EXERCISE PROMPT:
Your answer should consist of each line below that contains the string "fitting".

Data excerpts:
==============================
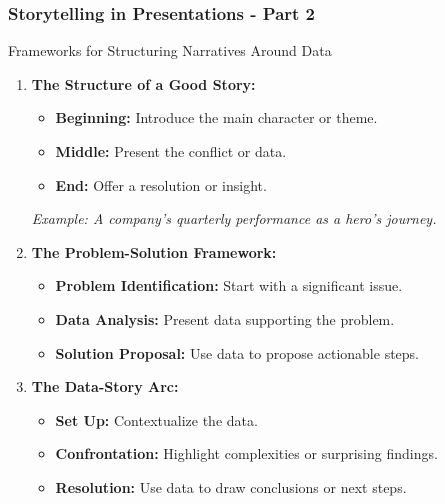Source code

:\documentclass[aspectratio=169]{beamer}
\begin{document}
\begin{frame}[fragile]
    \frametitle{Storytelling in Presentations - Part 2}
    
    \begin{block}{Frameworks for Structuring Narratives Around Data}
        \begin{enumerate}
            \item \textbf{The Structure of a Good Story:}
                \begin{itemize}
                    \item \textbf{Beginning:} Introduce the main character or theme.
                    \item \textbf{Middle:} Present the conflict or data.
                    \item \textbf{End:} Offer a resolution or insight.
                \end{itemize}
                \textit{Example: A company’s quarterly performance as a hero's journey.}
                
            \item \textbf{The Problem-Solution Framework:}
                \begin{itemize}
                    \item \textbf{Problem Identification:} Start with a significant issue.
                    \item \textbf{Data Analysis:} Present data supporting the problem.
                    \item \textbf{Solution Proposal:} Use data to propose actionable steps.
                \end{itemize}
            
            \item \textbf{The Data-Story Arc:}
                \begin{itemize}
                    \item \textbf{Set Up:} Contextualize the data.
                    \item \textbf{Confrontation:} Highlight complexities or surprising findings.
                    \item \textbf{Resolution:} Use data to draw conclusions or next steps.
                \end{itemize}
        \end{enumerate}
    \end{block}
\end{frame}
\end{document}
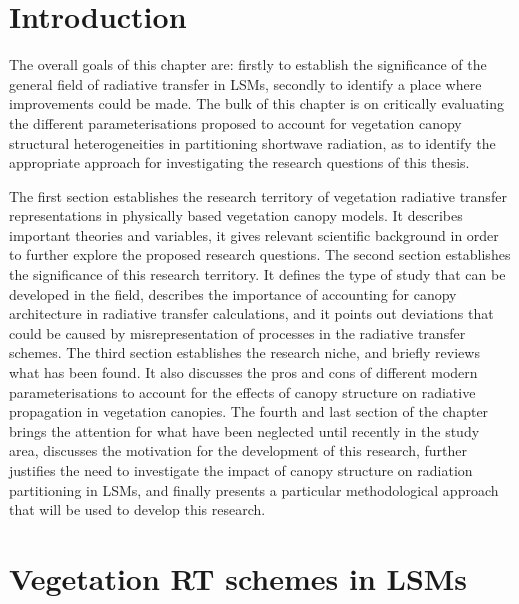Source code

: 
\section{Introduction}\label{introduction}
The overall goals of this chapter are: firstly to establish the significance of the general field of radiative transfer in LSMs, secondly to identify a place where improvements could be made. The bulk of this chapter is on critically evaluating the different parameterisations proposed to account for vegetation canopy structural heterogeneities in partitioning shortwave radiation, as to identify the appropriate approach for investigating the research questions of this thesis. 

The first section establishes the research territory of vegetation radiative transfer representations in physically based vegetation canopy models. It describes important theories and variables, it gives relevant scientific background in order to further explore the proposed research questions. 
The second section establishes the significance of this research territory. It defines the type of study that can be developed in the field, describes the importance of accounting for canopy architecture in radiative transfer calculations, and it points out deviations that could be caused by misrepresentation of processes in the radiative transfer schemes.
The third section establishes the research niche, and briefly reviews what has been found. It also discusses the pros and cons of different modern parameterisations to account for the effects of canopy structure on radiative propagation in vegetation canopies.
The fourth and last section of the chapter brings the attention for what have been neglected until recently in the study area, discusses the motivation for the development of this research, further justifies the need to investigate the impact of canopy structure on radiation partitioning in LSMs, and finally presents a particular methodological approach that will be used to develop this research.

\section{Vegetation RT schemes in LSMs}\label{sec:rt_in_lsms}


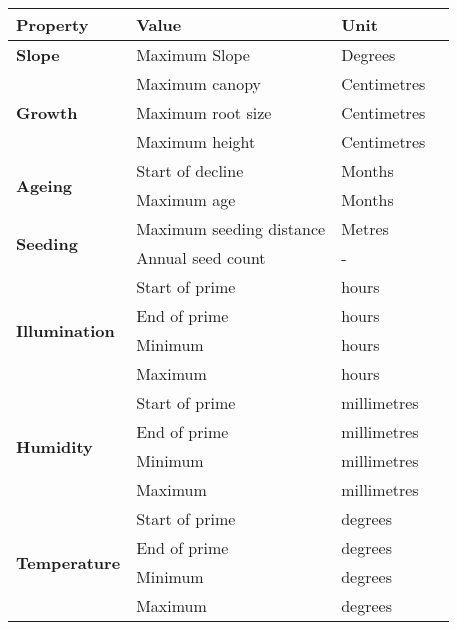 \begin{table}[]
  \centering
	    \begin{tabular}{|p{4cm}|p{7cm}|p{2cm}|p{0cm}|}
		\hline	
		\textbf{Property} & \textbf{Value} & \textbf{Unit} \\
		\hline
		\textbf{Slope} & Maximum Slope & Degrees \\
		\hline
		\multirow{3}{*}{\textbf{Growth}} & \multicolumn{1}{l|}{Maximum canopy} & \multicolumn{1}{l|}{Centimetres} \\\cline{2-3}
        						   & \multicolumn{1}{l|}{Maximum root size} & \multicolumn{1}{l|}{Centimetres} \\\cline{2-3}
                               & \multicolumn{1}{l|}{Maximum height} & \multicolumn{1}{l|}{Centimetres} \\
		\hline
		\multirow{2}{*}{\textbf{Ageing}} & \multicolumn{1}{l|}{Start of decline} & \multicolumn{1}{l|}{Months} \\\cline{2-3}
        						   & \multicolumn{1}{l|}{Maximum age} & \multicolumn{1}{l|}{Months} \\
		\hline    
		\multirow{2}{*}{\textbf{Seeding}} & \multicolumn{1}{l|}{Maximum seeding distance} & \multicolumn{1}{l|}{Metres} \\\cline{2-3}
        						   & \multicolumn{1}{l|}{Annual seed count} & \multicolumn{1}{l|}{ - } \\
		\hline    
		\multirow{4}{*}{\textbf{Illumination}}
								& \multicolumn{1}{l|}{Start of prime} & \multicolumn{1}{l|}{hours} \\\cline{2-3}
								& \multicolumn{1}{l|}{End of prime} & \multicolumn{1}{l|}{hours} \\\cline{2-3}
								& \multicolumn{1}{l|}{Minimum} & \multicolumn{1}{l|}{hours} \\\cline{2-3}
								& \multicolumn{1}{l|}{Maximum} & \multicolumn{1}{l|}{hours} \\
		\hline   
		\multirow{4}{*}{\textbf{Humidity}}
								& \multicolumn{1}{l|}{Start of prime} & \multicolumn{1}{l|}{millimetres} \\\cline{2-3}
								& \multicolumn{1}{l|}{End of prime} & \multicolumn{1}{l|}{millimetres} \\\cline{2-3}
								& \multicolumn{1}{l|}{Minimum} & \multicolumn{1}{l|}{millimetres} \\\cline{2-3}
								& \multicolumn{1}{l|}{Maximum} & \multicolumn{1}{l|}{millimetres} \\
		\hline    
		\multirow{4}{*}{\textbf{Temperature}}
								& \multicolumn{1}{l|}{Start of prime} & \multicolumn{1}{l|}{degrees} \\\cline{2-3}
								& \multicolumn{1}{l|}{End of prime} & \multicolumn{1}{l|}{degrees} \\\cline{2-3}
								& \multicolumn{1}{l|}{Minimum} & \multicolumn{1}{l|}{degrees} \\\cline{2-3}
								& \multicolumn{1}{l|}{Maximum} & \multicolumn{1}{l|}{degrees} \\
		\hline                                                                           
		\end{tabular}	
\end{table}

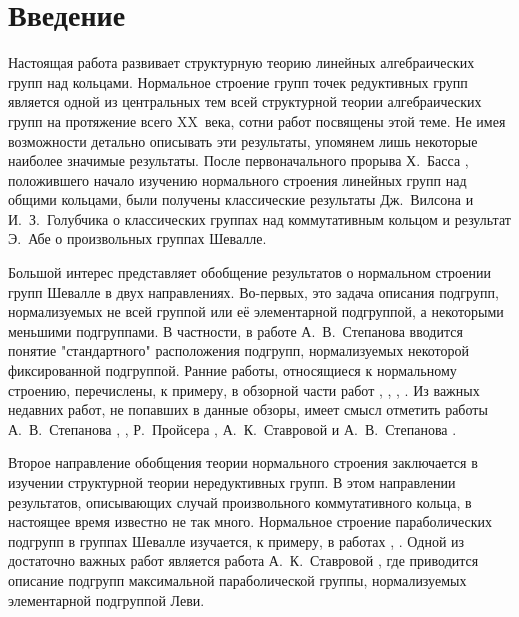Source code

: \documentclass[12pt]{matmex-diploma}
\theoremstyle{mystyleni}
\theoremstyle{mystyle}
\begin{document}
\maketitle
\tableofcontents


\newcommand\placeholder{\textcolor{red}{\textbf{\\\#\\\#\\\#}}}

\newpage
\section{Введение}

Настоящая работа развивает структурную теорию линейных алгебраических групп над кольцами. Нормальное строение групп точек редуктивных групп является одной из центральных тем всей структурной теории алгебраических групп на протяжение всего XX~века, сотни работ посвящены этой теме. Не имея возможности детально описывать эти результаты, упомянем лишь некоторые наиболее значимые результаты. После первоначального прорыва Х.~Басса \citep{Bass1964}, положившего начало изучению нормального строения линейных групп над общими кольцами, были получены классические результаты Дж.~Вилсона \citep{Wilson1972} и И.~З.~Голубчика  \citep{Golubchik1973} о классических группах над коммутативным кольцом и результат Э.~Абе \citep{Abe1989} о произвольных группах Шевалле.

Большой интерес представляет обобщение результатов о нормальном строении групп Шевалле в двух направлениях. Во-первых, это задача описания подгрупп, нормализуемых не всей группой или её элементарной подгруппой, а некоторыми меньшими подгруппами. В частности, в работе А.~В.~Степанова \citep{Stepanov1991} вводится понятие "стандартного" расположения подгрупп, нормализуемых некоторой фиксированной подгруппой.
Ранние работы, относящиеся к нормальному строению, перечислены, к примеру, в обзорной части работ \citep{Bak1999}, \cite{Stepanov1999}, \citep{Vavilov1999}, \citep{Vavilov2009}. Из важных недавних работ, не попавших в данные обзоры, имеет смысл отметить работы А.~В.~Степанова \cite{Stepanov2013}, \citep{Stepanov2016}, Р.~Пройсера \citep{Preusser2018}, А.~К.~Ставровой и А.~В.~Степанова \citep{Stavrova2018}.

Второе направление обобщения теории нормального строения заключается в изучении структурной теории нередуктивных групп. В этом направлении результатов, описывающих случай произвольного коммутативного кольца, в настоящее время известно не так много. Нормальное строение параболических подгрупп в группах Шевалле изучается, к примеру, в работах \citep{Azad1990}, \citep{Roehrle1998}. Одной из достаточно важных работ является работа А.~К.~Ставровой \citep{Stavrova2009}, где приводится описание подгрупп максимальной параболической группы, нормализуемых элементарной подгруппой Леви.
\end{document}
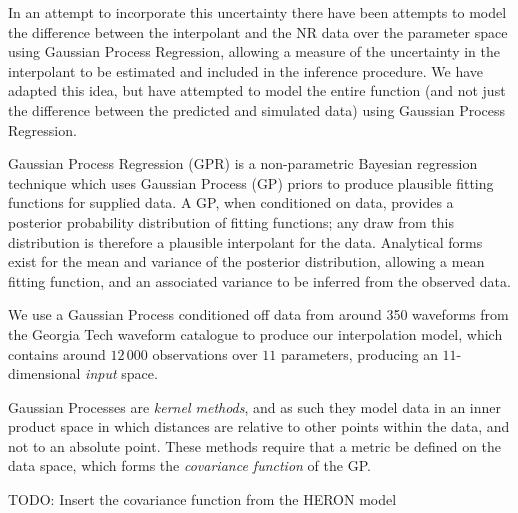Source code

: \documentclass{kentigern}
\theoremstyle{definition}
\begin{document}
In an attempt to incorporate this uncertainty there have been attempts
to model the difference between the interpolant and the NR data over
the parameter space\cite{2014PhRvL.113y1101M,2016PhRvD..93f4001M}
using Gaussian Process Regression, allowing a measure of the
uncertainty in the interpolant to be estimated and included in the
inference procedure. We have adapted this idea, but have attempted to
model the entire function (and not just the difference between the
predicted and simulated data) using Gaussian Process Regression.

Gaussian Process Regression (GPR) is a non-parametric Bayesian
regression technique which uses Gaussian Process (GP) priors to
produce plausible fitting functions for supplied data. A GP, when
conditioned on data, provides a posterior probability distribution of
fitting functions; any draw from this distribution is therefore a
plausible interpolant for the data. Analytical forms exist for the
mean and variance of the posterior distribution, allowing a mean
fitting function, and an associated variance to be inferred from the
observed data.

We use a Gaussian Process conditioned off data from around 350
waveforms from the Georgia Tech waveform catalogue to produce our
interpolation model, which contains around $12\,000$ observations over
$11$ parameters, producing an $11$-dimensional \emph{input} space.

Gaussian Processes are \emph{kernel methods}, and as such they model
data in an inner product space in which distances are relative to
other points within the data, and not to an absolute point. These
methods require that a metric be defined on the data space, which
forms the \emph{covariance function} of the GP.

TODO: Insert the covariance function from the HERON model
\end{document}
==============================
SOLUTION FOR THIS PROBLEM:
produce plausible fitting functions for supplied data. A GP, when
fitting functions; any draw from this distribution is therefore a
fitting function, and an associated variance to be inferred from the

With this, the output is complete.